What lines below mention the word "varphi"? Copy each one.
####
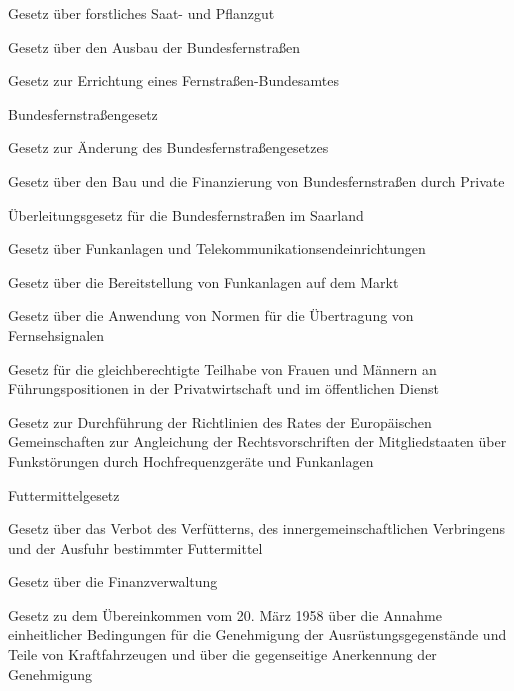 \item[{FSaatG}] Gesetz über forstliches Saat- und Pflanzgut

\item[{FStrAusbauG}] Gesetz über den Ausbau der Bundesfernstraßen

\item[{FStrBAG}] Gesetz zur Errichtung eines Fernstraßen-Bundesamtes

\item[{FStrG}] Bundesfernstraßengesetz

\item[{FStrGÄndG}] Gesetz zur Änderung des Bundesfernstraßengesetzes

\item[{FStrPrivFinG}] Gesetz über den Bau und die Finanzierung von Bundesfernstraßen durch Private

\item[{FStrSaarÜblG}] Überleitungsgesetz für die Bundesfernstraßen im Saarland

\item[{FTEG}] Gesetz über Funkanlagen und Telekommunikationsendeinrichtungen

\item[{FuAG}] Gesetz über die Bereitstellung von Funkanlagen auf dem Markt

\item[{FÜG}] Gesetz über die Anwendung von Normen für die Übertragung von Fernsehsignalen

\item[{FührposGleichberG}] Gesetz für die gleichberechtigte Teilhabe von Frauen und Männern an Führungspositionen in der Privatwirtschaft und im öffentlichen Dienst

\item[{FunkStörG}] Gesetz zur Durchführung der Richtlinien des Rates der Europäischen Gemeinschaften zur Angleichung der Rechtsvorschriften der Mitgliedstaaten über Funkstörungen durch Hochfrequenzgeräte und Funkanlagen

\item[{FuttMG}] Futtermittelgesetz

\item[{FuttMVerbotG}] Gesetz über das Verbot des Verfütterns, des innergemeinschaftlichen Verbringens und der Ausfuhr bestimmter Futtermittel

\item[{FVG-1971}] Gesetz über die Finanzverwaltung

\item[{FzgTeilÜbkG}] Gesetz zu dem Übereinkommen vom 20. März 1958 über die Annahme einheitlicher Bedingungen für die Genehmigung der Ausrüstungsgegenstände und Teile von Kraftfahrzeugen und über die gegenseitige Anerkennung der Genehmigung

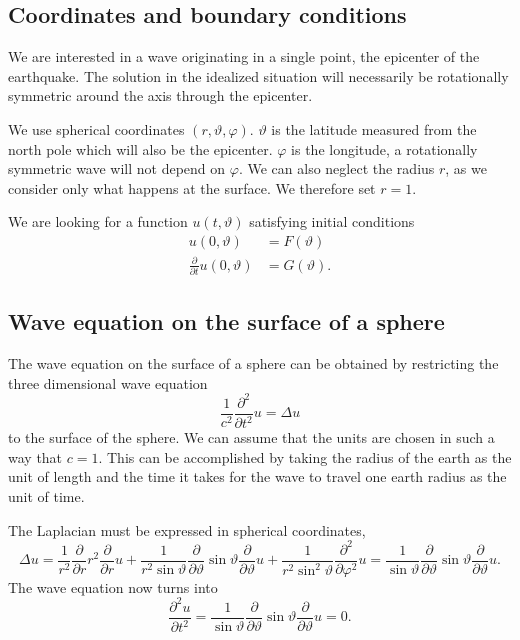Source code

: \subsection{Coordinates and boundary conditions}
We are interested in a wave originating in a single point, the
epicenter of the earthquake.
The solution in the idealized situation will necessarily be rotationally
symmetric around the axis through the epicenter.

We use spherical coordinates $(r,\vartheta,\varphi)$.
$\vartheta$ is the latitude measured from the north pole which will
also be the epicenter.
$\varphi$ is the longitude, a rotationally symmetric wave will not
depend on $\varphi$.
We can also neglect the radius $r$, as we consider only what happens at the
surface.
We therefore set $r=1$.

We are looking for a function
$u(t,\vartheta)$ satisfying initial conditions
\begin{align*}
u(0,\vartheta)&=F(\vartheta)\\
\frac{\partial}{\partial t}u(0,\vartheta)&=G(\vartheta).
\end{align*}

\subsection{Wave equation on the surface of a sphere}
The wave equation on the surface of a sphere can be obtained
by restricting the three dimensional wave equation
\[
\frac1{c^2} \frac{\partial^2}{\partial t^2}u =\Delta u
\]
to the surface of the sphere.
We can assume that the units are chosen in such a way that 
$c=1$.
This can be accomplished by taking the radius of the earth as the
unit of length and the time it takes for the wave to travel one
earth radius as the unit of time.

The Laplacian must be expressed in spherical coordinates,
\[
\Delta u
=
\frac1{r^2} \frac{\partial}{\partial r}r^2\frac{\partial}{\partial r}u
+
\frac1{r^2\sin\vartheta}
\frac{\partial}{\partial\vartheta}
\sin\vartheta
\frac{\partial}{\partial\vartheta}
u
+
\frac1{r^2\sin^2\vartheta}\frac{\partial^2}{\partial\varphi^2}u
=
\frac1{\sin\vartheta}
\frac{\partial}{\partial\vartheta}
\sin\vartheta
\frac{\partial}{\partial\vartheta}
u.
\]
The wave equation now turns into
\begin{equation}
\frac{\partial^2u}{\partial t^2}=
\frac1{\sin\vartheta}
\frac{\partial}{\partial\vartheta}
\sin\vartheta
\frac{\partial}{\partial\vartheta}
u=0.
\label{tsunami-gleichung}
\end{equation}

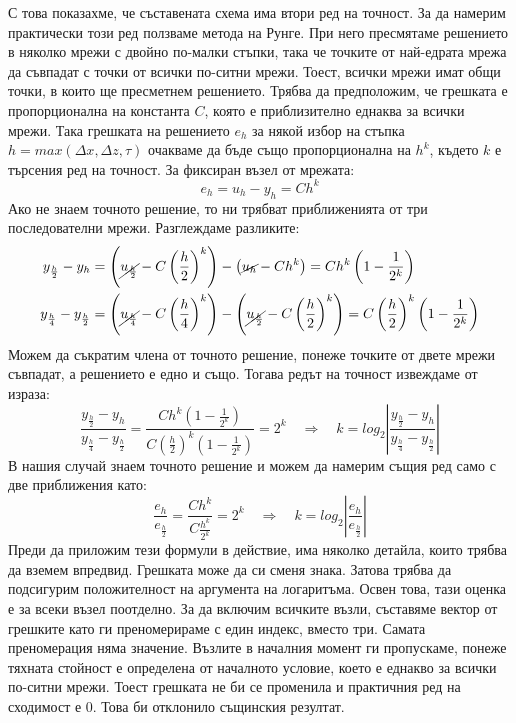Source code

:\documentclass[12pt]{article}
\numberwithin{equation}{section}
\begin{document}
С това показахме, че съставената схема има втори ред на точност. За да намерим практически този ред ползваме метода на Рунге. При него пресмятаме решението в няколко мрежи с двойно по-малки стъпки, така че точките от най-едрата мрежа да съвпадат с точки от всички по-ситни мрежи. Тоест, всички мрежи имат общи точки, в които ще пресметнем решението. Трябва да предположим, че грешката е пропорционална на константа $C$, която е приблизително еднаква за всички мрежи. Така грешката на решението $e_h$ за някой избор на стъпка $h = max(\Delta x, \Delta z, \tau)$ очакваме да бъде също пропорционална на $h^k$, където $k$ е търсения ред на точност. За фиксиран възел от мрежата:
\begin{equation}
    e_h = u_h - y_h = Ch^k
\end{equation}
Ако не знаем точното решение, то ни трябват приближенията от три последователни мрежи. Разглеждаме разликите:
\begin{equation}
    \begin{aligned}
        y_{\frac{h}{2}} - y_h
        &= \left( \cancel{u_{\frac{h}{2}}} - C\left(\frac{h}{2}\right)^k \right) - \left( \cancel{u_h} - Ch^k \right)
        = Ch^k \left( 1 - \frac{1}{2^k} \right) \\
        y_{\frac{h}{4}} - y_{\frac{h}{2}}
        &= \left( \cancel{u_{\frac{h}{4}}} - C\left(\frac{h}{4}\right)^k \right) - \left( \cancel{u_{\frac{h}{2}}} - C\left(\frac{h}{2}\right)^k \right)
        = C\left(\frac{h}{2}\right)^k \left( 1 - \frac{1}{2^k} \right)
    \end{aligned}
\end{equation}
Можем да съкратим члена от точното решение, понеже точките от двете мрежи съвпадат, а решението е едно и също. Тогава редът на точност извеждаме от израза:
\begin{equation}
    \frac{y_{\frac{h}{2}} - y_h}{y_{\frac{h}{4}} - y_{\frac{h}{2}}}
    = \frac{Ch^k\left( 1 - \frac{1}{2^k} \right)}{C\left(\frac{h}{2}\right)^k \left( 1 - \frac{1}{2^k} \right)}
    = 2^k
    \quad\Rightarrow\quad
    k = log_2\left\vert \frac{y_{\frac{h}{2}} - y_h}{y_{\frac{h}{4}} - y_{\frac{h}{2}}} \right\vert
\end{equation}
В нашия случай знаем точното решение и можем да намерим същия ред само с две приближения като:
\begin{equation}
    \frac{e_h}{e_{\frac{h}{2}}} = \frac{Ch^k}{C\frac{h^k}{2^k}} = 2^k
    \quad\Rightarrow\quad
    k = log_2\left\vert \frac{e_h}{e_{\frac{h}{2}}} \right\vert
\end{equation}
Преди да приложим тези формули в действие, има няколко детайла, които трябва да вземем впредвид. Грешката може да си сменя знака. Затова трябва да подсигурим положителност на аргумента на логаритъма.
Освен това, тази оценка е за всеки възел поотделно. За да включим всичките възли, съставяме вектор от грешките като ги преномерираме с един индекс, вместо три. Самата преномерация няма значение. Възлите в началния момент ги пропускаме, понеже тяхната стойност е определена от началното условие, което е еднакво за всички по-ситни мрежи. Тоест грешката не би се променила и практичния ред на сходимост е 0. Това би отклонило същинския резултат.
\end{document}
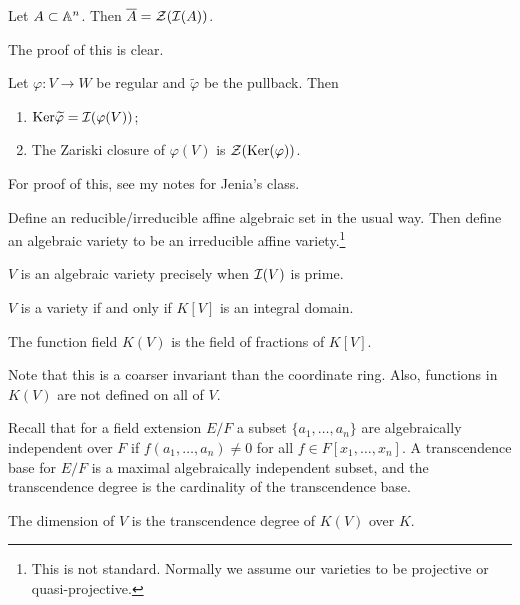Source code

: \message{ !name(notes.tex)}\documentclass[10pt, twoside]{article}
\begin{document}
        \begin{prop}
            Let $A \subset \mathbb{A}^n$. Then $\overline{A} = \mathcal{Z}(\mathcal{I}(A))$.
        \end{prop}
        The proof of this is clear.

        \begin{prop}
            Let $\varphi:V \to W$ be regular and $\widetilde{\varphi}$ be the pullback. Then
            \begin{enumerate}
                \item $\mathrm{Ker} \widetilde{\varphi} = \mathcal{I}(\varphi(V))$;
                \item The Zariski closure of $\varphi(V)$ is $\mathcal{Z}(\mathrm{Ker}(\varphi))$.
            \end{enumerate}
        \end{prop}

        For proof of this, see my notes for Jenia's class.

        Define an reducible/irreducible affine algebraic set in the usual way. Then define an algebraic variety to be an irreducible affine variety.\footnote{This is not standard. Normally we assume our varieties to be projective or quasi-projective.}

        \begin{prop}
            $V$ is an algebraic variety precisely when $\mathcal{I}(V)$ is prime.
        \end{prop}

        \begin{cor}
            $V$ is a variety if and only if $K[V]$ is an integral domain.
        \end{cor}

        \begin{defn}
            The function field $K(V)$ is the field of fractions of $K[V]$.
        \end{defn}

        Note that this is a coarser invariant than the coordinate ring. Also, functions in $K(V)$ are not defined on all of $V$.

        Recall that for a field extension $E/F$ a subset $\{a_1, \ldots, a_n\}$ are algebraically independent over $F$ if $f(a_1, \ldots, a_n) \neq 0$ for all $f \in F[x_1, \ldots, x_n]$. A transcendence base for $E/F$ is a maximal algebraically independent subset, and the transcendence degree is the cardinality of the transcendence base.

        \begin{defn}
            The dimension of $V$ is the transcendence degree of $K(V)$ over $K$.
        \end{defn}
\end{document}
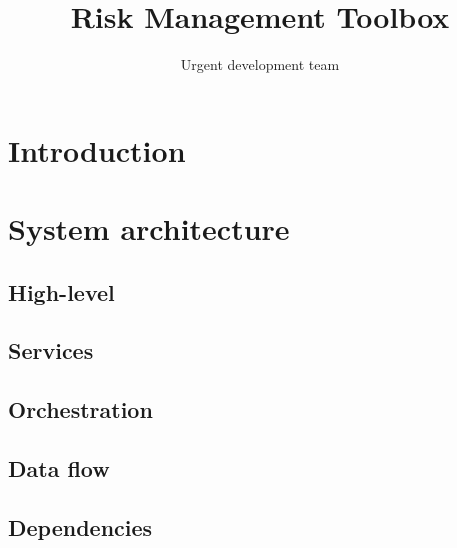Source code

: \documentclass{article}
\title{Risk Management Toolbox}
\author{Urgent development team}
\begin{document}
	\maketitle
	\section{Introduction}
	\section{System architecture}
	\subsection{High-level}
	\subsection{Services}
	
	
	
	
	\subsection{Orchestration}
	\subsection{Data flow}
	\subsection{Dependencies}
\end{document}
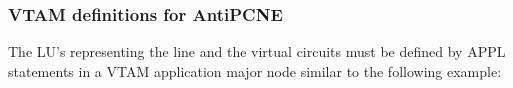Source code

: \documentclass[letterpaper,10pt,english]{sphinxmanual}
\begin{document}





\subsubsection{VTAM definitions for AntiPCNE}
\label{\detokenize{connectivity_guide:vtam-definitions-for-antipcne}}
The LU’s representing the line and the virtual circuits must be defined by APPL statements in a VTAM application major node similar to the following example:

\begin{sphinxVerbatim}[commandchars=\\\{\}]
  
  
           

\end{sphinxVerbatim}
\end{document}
####
**WRITTEN REPLY**
We use spherical coordinates $(r,\vartheta,\varphi)$.
$\varphi$ is the longitude, a rotationally symmetric wave will not
depend on $\varphi$.
\frac1{r^2\sin^2\vartheta}\frac{\partial^2}{\partial\varphi^2}u
            Let $\varphi:V \to W$ be regular and $\widetilde{\varphi}$ be the pullback. Then
                \item $\mathrm{Ker} \widetilde{\varphi} = \mathcal{I}(\varphi(V))$;
                \item The Zariski closure of $\varphi(V)$ is $\mathcal{Z}(\mathrm{Ker}(\varphi))$.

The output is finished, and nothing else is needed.